G_module_open() is the replacement for dlopen() in POSIX. The GModule pointer that it returns is the replacement for the void pointer returned by dlopen(). GModuleFlags is an integer flag that can be boolean or’d in. Your options for this are G_MODULE_BIND_LAZY and G_MODULE_BIND_LOCAL which are equivalent to RTLD_LAZY and RTLD_LOCAL.
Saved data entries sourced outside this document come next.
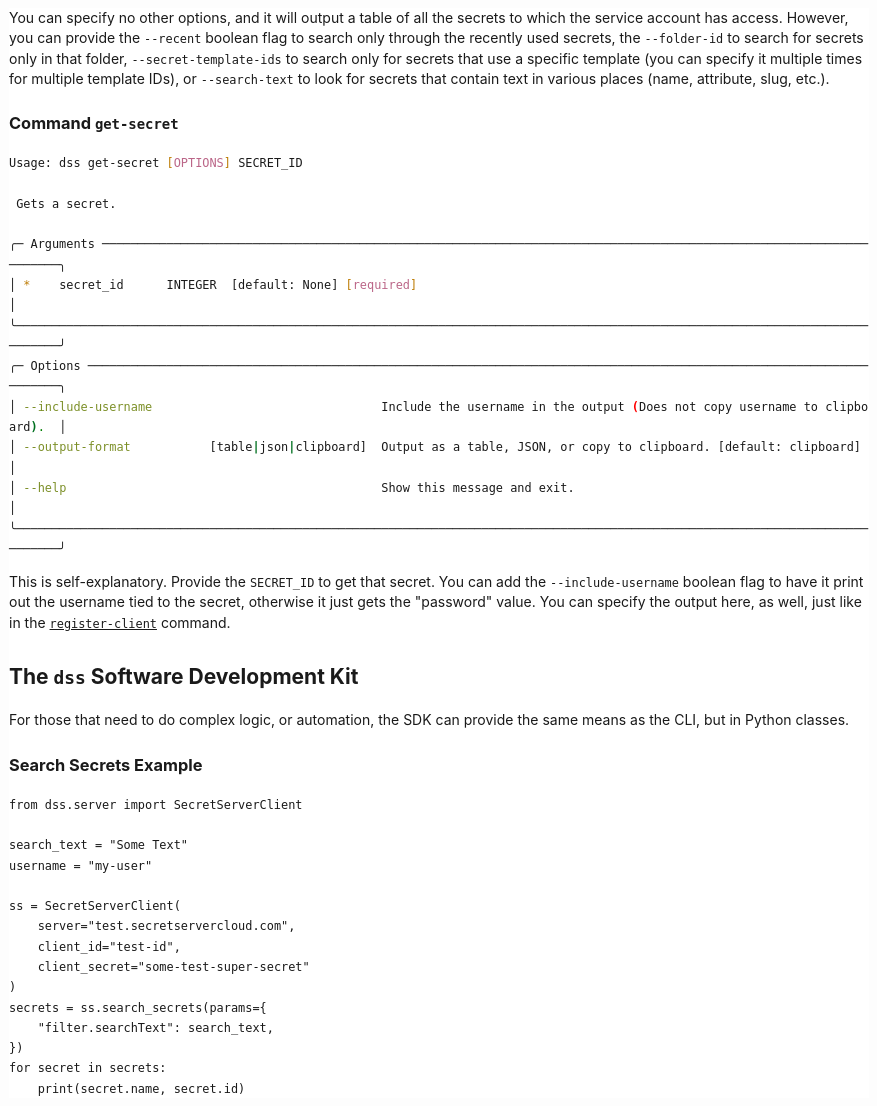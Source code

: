 You can specify no other options, and it will output a table of all the secrets to which the service account has access.
However, you can provide the `--recent` boolean flag to search only through the recently used secrets, the `--folder-id`
to search for secrets only in that folder, `--secret-template-ids` to search only for secrets that use a specific
template (you can specify it multiple times for multiple template IDs), or `--search-text` to look for secrets that 
contain text in various places (name, attribute, slug, etc.).

### Command `get-secret`
```bash
Usage: dss get-secret [OPTIONS] SECRET_ID

 Gets a secret.

╭─ Arguments ──────────────────────────────────────────────────────────────────────────────────────────────────────────────────╮
│ *    secret_id      INTEGER  [default: None] [required]                                                                      │
╰──────────────────────────────────────────────────────────────────────────────────────────────────────────────────────────────╯
╭─ Options ────────────────────────────────────────────────────────────────────────────────────────────────────────────────────╮
│ --include-username                                Include the username in the output (Does not copy username to clipboard).  │
│ --output-format           [table|json|clipboard]  Output as a table, JSON, or copy to clipboard. [default: clipboard]        │
│ --help                                            Show this message and exit.                                                │
╰──────────────────────────────────────────────────────────────────────────────────────────────────────────────────────────────╯
```

This is self-explanatory. Provide the `SECRET_ID` to get that secret. You can add the `--include-username` boolean flag
to have it print out the username tied to the secret, otherwise it just gets the "password" value. You can specify the
output here, as well, just like in the [`register-client`](#command-register-client) command. 


## The `dss` Software Development Kit
For those that need to do complex logic, or automation, the SDK can provide the same means as the CLI, but in Python
classes.

### Search Secrets Example
```python3
from dss.server import SecretServerClient

search_text = "Some Text"
username = "my-user"

ss = SecretServerClient(
    server="test.secretservercloud.com",
    client_id="test-id",
    client_secret="some-test-super-secret"
)
secrets = ss.search_secrets(params={
    "filter.searchText": search_text,
})
for secret in secrets:
    print(secret.name, secret.id)
```
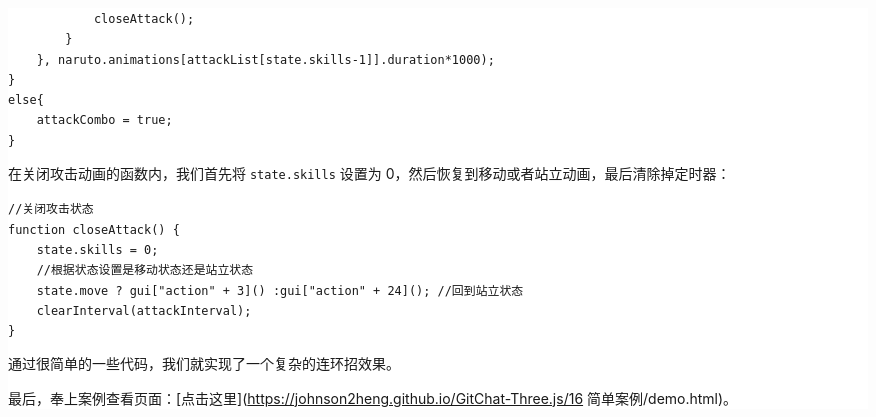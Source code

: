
 ```
            closeAttack();
        }
    }, naruto.animations[attackList[state.skills-1]].duration*1000);
}
else{
    attackCombo = true;
}
```

在关闭攻击动画的函数内，我们首先将 `state.skills` 设置为 0，然后恢复到移动或者站立动画，最后清除掉定时器：

```
//关闭攻击状态
function closeAttack() {
    state.skills = 0;
    //根据状态设置是移动状态还是站立状态
    state.move ? gui["action" + 3]() :gui["action" + 24](); //回到站立状态
    clearInterval(attackInterval);
}
```

通过很简单的一些代码，我们就实现了一个复杂的连环招效果。

最后，奉上案例查看页面：[点击这里](https://johnson2heng.github.io/GitChat-Three.js/16 简单案例/demo.html)。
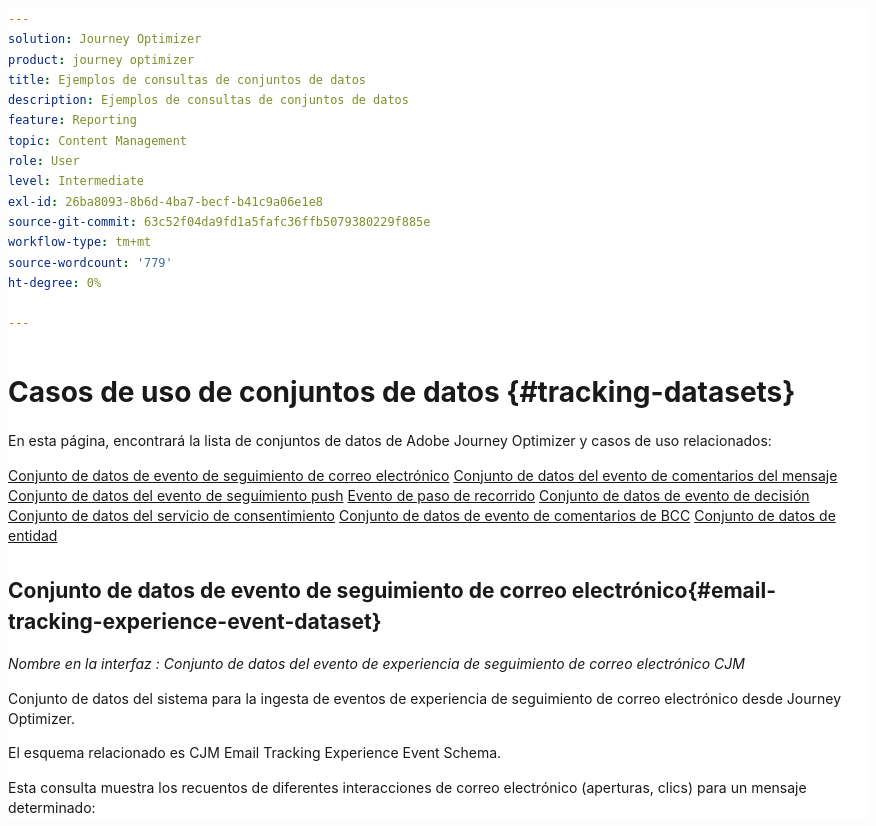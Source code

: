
 ```yaml
---
solution: Journey Optimizer
product: journey optimizer
title: Ejemplos de consultas de conjuntos de datos
description: Ejemplos de consultas de conjuntos de datos
feature: Reporting
topic: Content Management
role: User
level: Intermediate
exl-id: 26ba8093-8b6d-4ba7-becf-b41c9a06e1e8
source-git-commit: 63c52f04da9fd1a5fafc36ffb5079380229f885e
workflow-type: tm+mt
source-wordcount: '779'
ht-degree: 0%

---
```


# Casos de uso de conjuntos de datos {#tracking-datasets}

En esta página, encontrará la lista de conjuntos de datos de Adobe Journey Optimizer y casos de uso relacionados:

[Conjunto de datos de evento de seguimiento de correo electrónico](../start/datasets-query-examples.md#email-tracking-experience-event-dataset)
[Conjunto de datos del evento de comentarios del mensaje](../start/datasets-query-examples.md#message-feedback-event-dataset)
[Conjunto de datos del evento de seguimiento push](../start/datasets-query-examples.md#push-tracking-experience-event-dataset)
[Evento de paso de recorrido](../start/datasets-query-examples.md#journey-step-event)
[Conjunto de datos de evento de decisión](../start/datasets-query-examples.md#ode-decisionevents)
[Conjunto de datos del servicio de consentimiento](../start/datasets-query-examples.md#consent-service-dataset)
[Conjunto de datos de evento de comentarios de BCC](../start/datasets-query-examples.md#bcc-feedback-event-dataset)
[Conjunto de datos de entidad](../start/datasets-query-examples.md#entity-dataset)

## Conjunto de datos de evento de seguimiento de correo electrónico{#email-tracking-experience-event-dataset}

_Nombre en la interfaz : Conjunto de datos del evento de experiencia de seguimiento de correo electrónico CJM_

Conjunto de datos del sistema para la ingesta de eventos de experiencia de seguimiento de correo electrónico desde Journey Optimizer.

El esquema relacionado es CJM Email Tracking Experience Event Schema.

Esta consulta muestra los recuentos de diferentes interacciones de correo electrónico (aperturas, clics) para un mensaje determinado:
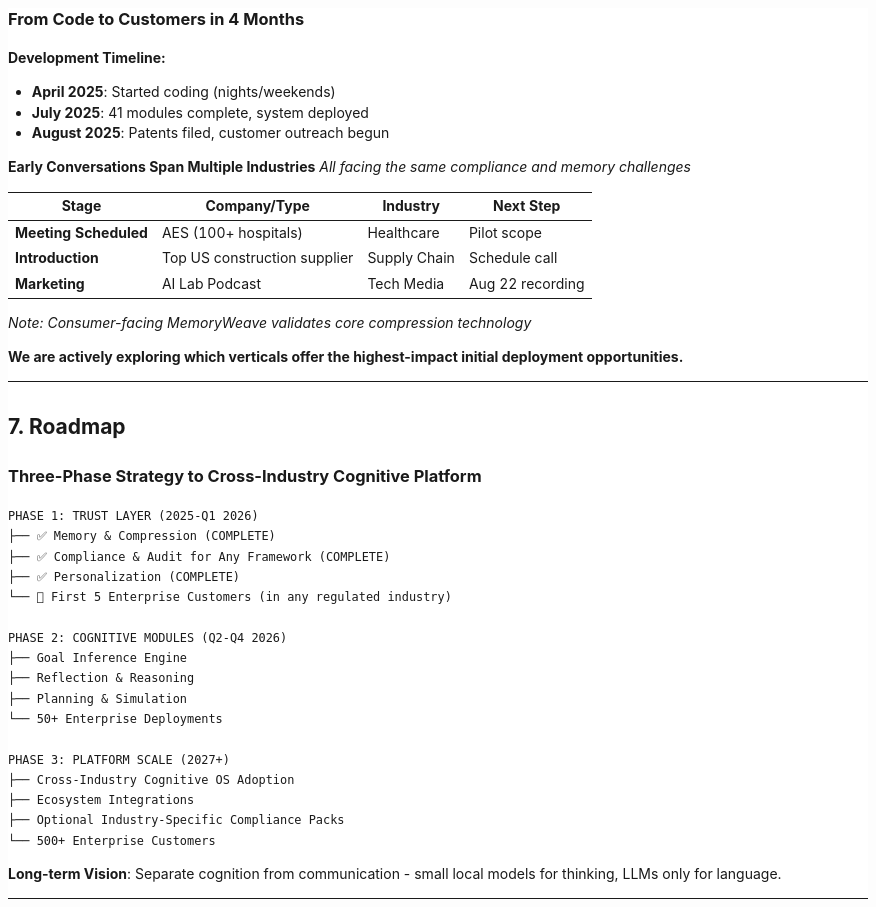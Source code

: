 ### From Code to Customers in 4 Months

**Development Timeline:**
- **April 2025**: Started coding (nights/weekends)
- **July 2025**: 41 modules complete, system deployed
- **August 2025**: Patents filed, customer outreach begun

**Early Conversations Span Multiple Industries**
*All facing the same compliance and memory challenges*

| Stage | Company/Type | Industry | Next Step |
|-------|--------------|----------|-----------|
| **Meeting Scheduled** | AES (100+ hospitals) | Healthcare | Pilot scope |
| **Introduction** | Top US construction supplier | Supply Chain | Schedule call |
| **Marketing** | AI Lab Podcast | Tech Media | Aug 22 recording |

*Note: Consumer-facing MemoryWeave validates core compression technology*

**We are actively exploring which verticals offer the highest-impact initial deployment opportunities.**

---

## 7. Roadmap

### Three-Phase Strategy to Cross-Industry Cognitive Platform

```
PHASE 1: TRUST LAYER (2025-Q1 2026)
├── ✅ Memory & Compression (COMPLETE)
├── ✅ Compliance & Audit for Any Framework (COMPLETE)
├── ✅ Personalization (COMPLETE)
└── 🎯 First 5 Enterprise Customers (in any regulated industry)

PHASE 2: COGNITIVE MODULES (Q2-Q4 2026)
├── Goal Inference Engine
├── Reflection & Reasoning
├── Planning & Simulation
└── 50+ Enterprise Deployments

PHASE 3: PLATFORM SCALE (2027+)
├── Cross-Industry Cognitive OS Adoption
├── Ecosystem Integrations
├── Optional Industry-Specific Compliance Packs
└── 500+ Enterprise Customers
```

**Long-term Vision**: Separate cognition from communication - small local models for thinking, LLMs only for language.

---
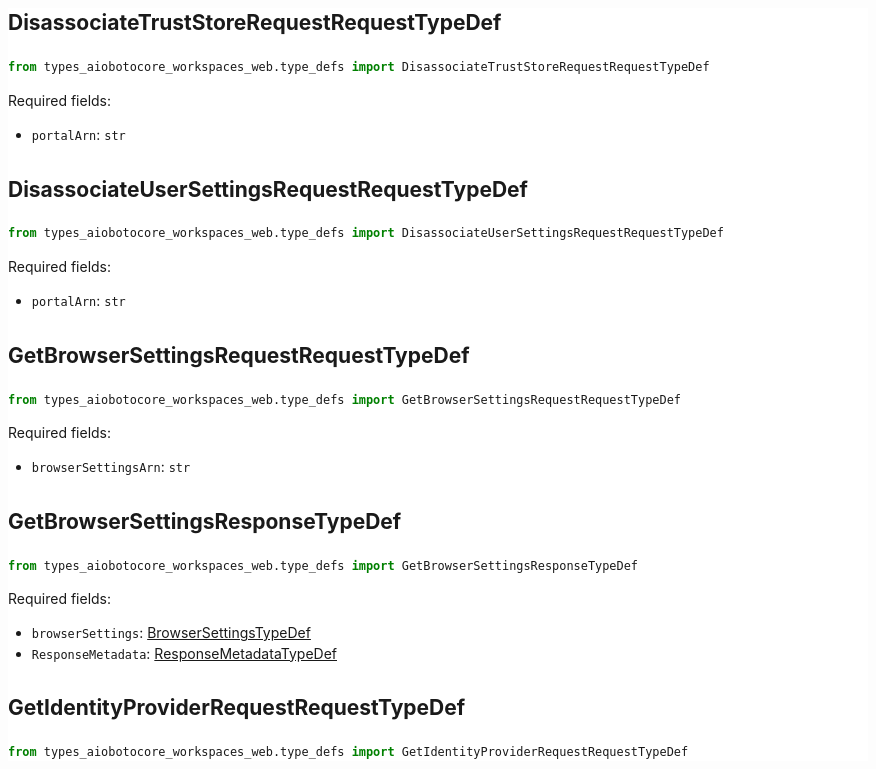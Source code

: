 ## DisassociateTrustStoreRequestRequestTypeDef

```python
from types_aiobotocore_workspaces_web.type_defs import DisassociateTrustStoreRequestRequestTypeDef
```

Required fields:

- `portalArn`: `str`

<a id="disassociateusersettingsrequestrequesttypedef"></a>

## DisassociateUserSettingsRequestRequestTypeDef

```python
from types_aiobotocore_workspaces_web.type_defs import DisassociateUserSettingsRequestRequestTypeDef
```

Required fields:

- `portalArn`: `str`

<a id="getbrowsersettingsrequestrequesttypedef"></a>

## GetBrowserSettingsRequestRequestTypeDef

```python
from types_aiobotocore_workspaces_web.type_defs import GetBrowserSettingsRequestRequestTypeDef
```

Required fields:

- `browserSettingsArn`: `str`

<a id="getbrowsersettingsresponsetypedef"></a>

## GetBrowserSettingsResponseTypeDef

```python
from types_aiobotocore_workspaces_web.type_defs import GetBrowserSettingsResponseTypeDef
```

Required fields:

- `browserSettings`:
  [BrowserSettingsTypeDef](./type_defs.md#browsersettingstypedef)
- `ResponseMetadata`:
  [ResponseMetadataTypeDef](./type_defs.md#responsemetadatatypedef)

<a id="getidentityproviderrequestrequesttypedef"></a>

## GetIdentityProviderRequestRequestTypeDef

```python
from types_aiobotocore_workspaces_web.type_defs import GetIdentityProviderRequestRequestTypeDef
```

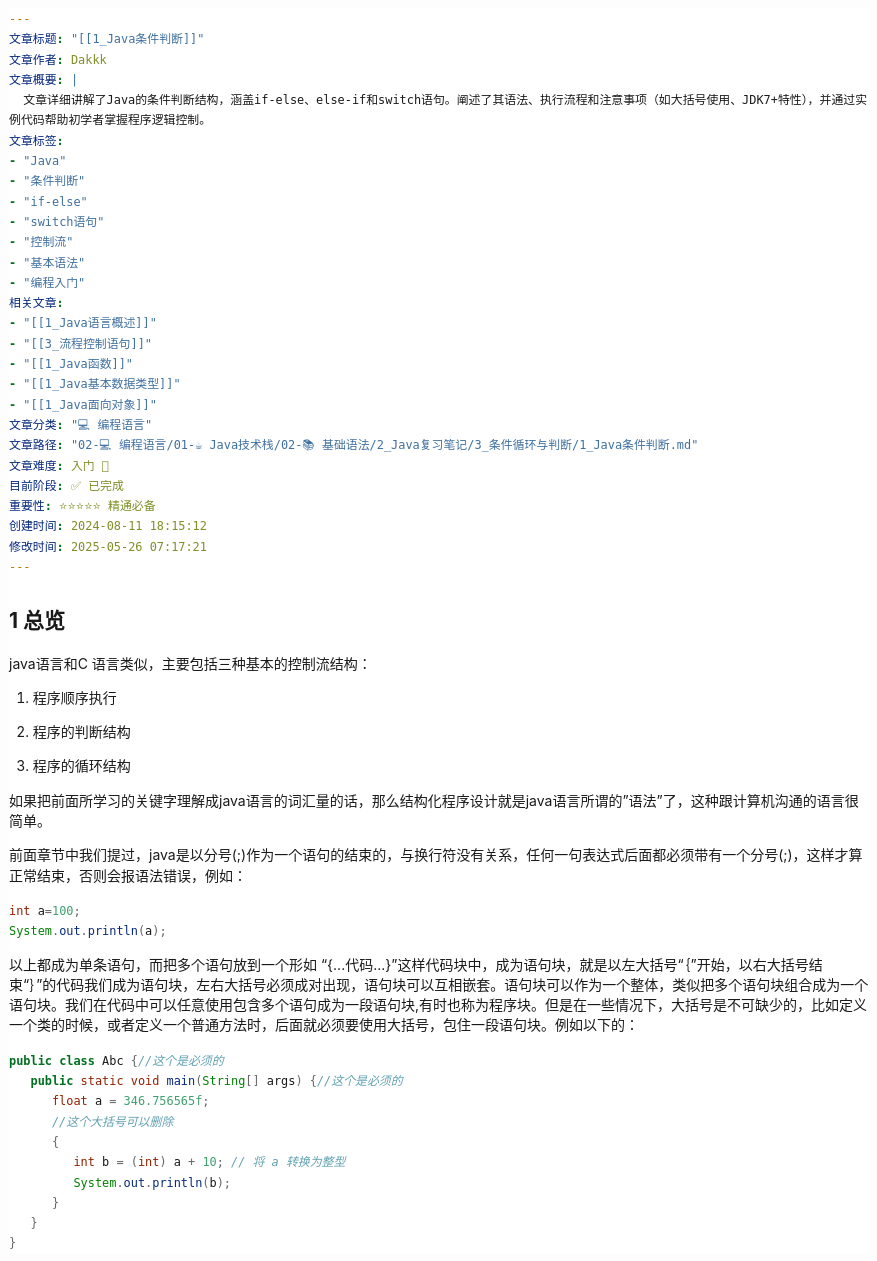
 ```yaml
---
文章标题: "[[1_Java条件判断]]" 
文章作者: Dakkk
文章概要: |
  文章详细讲解了Java的条件判断结构，涵盖if-else、else-if和switch语句。阐述了其语法、执行流程和注意事项（如大括号使用、JDK7+特性），并通过实例代码帮助初学者掌握程序逻辑控制。
文章标签:
- "Java"
- "条件判断"
- "if-else"
- "switch语句"
- "控制流"
- "基本语法"
- "编程入门"
相关文章:
- "[[1_Java语言概述]]"
- "[[3_流程控制语句]]"
- "[[1_Java函数]]"
- "[[1_Java基本数据类型]]"
- "[[1_Java面向对象]]"
文章分类: "💻 编程语言"
文章路径: "02-💻 编程语言/01-☕ Java技术栈/02-📚 基础语法/2_Java复习笔记/3_条件循环与判断/1_Java条件判断.md"
文章难度: 入门 🌱
目前阶段: ✅ 已完成
重要性: ⭐⭐⭐⭐⭐ 精通必备
创建时间: 2024-08-11 18:15:12
修改时间: 2025-05-26 07:17:21
---
```


## 1 总览

java语言和C 语言类似，主要包括三种基本的控制流结构：

1. 程序顺序执行

2. 程序的判断结构

3. 程序的循环结构

如果把前面所学习的关键字理解成java语言的词汇量的话，那么结构化程序设计就是java语言所谓的”语法”了，这种跟计算机沟通的语言很简单。

前面章节中我们提过，java是以分号(;)作为一个语句的结束的，与换行符没有关系，任何一句表达式后面都必须带有一个分号(;)，这样才算正常结束，否则会报语法错误，例如：

```java
int a=100;
System.out.println(a);
```

以上都成为单条语句，而把多个语句放到一个形如 “{...代码...}”这样代码块中，成为语句块，就是以左大括号“｛”开始，以右大括号结束“｝”的代码我们成为语句块，左右大括号必须成对出现，语句块可以互相嵌套。语句块可以作为一个整体，类似把多个语句块组合成为一个语句块。我们在代码中可以任意使用包含多个语句成为一段语句块,有时也称为程序块。但是在一些情况下，大括号是不可缺少的，比如定义一个类的时候，或者定义一个普通方法时，后面就必须要使用大括号，包住一段语句块。例如以下的：

```java
public class Abc {//这个是必须的
   public static void main(String[] args) {//这个是必须的
      float a = 346.756565f;
      //这个大括号可以删除
      {
         int b = (int) a + 10; // 将 a 转换为整型
         System.out.println(b);
      }
   }
}
```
gboolean g_module_symbol(GModule *module, const gchar *symbol_name, gpointer *symbol);

This is your replacement for dlsym(), and functions mostly in the same way. module is the gmodule pointer to extract symbols from, symbol_name is the symbol to get, and symbol is the function pointer to populate. This function returns true if successful, and false if not. This function is commonly called like this:

if (!g_module_symbol(dmp_pb_camera_module, "dmp_cm_capture", (gpointer *) &dmp_cm_capture)) { /* error handling here */ }

This idiom can be found throughout the GLib documentation. Did you see the craziness that is argument number 3? Dmp_cm_capture is a function pointer, as you may remember, but GObject tends to make things a little tricky, and will throw thousands of warnings if you don’t cast your function pointer to a gpointer *. The definition of gpointer is:

typedef void* gpointer;

That means that a gpointer * is actually void **. Therefore, you are expected to pass in the address of your pointer using an ampersand, hence (gpointer *) &dmp_cm_capture.

gboolean g_module_close(GModule *module);

As a nice change of pace from the last function, this one is quite straight forward. You pass in your GModule pointer, and it closes it, just like dlclose(), then returns true (or false, if an error occurs). Nothing particularly noteworthy here.

gboolean g_module_supported();

While this function does not line up with a POSIX function, I felt it was important to mention this one. This function returns true if you are on a platform that GModule supports. If you’re on Linux/UNIX/OSX, or Windows, or HP-UX, this should return true. If you’re hacking your Atari-2600, it will most likely return false. Stick this in front of calls to GModule functions and save yourself a headache.

Moving Forward

My design philosophy for DMP Photo Booth is that the Core should compile on any (typical) platform with no changes. Using GLib, this seems to be within reach. With GModules, GTK3 User Interfaces, I’ve kept the faith so far. Looking through the GLib documentation, it has GThreads, so when I inevitably get mired in threaded programming, I should be golden. GLib also has support for Pipes and file IO via GIOChannel, but the documentation claims only partial support in Windows.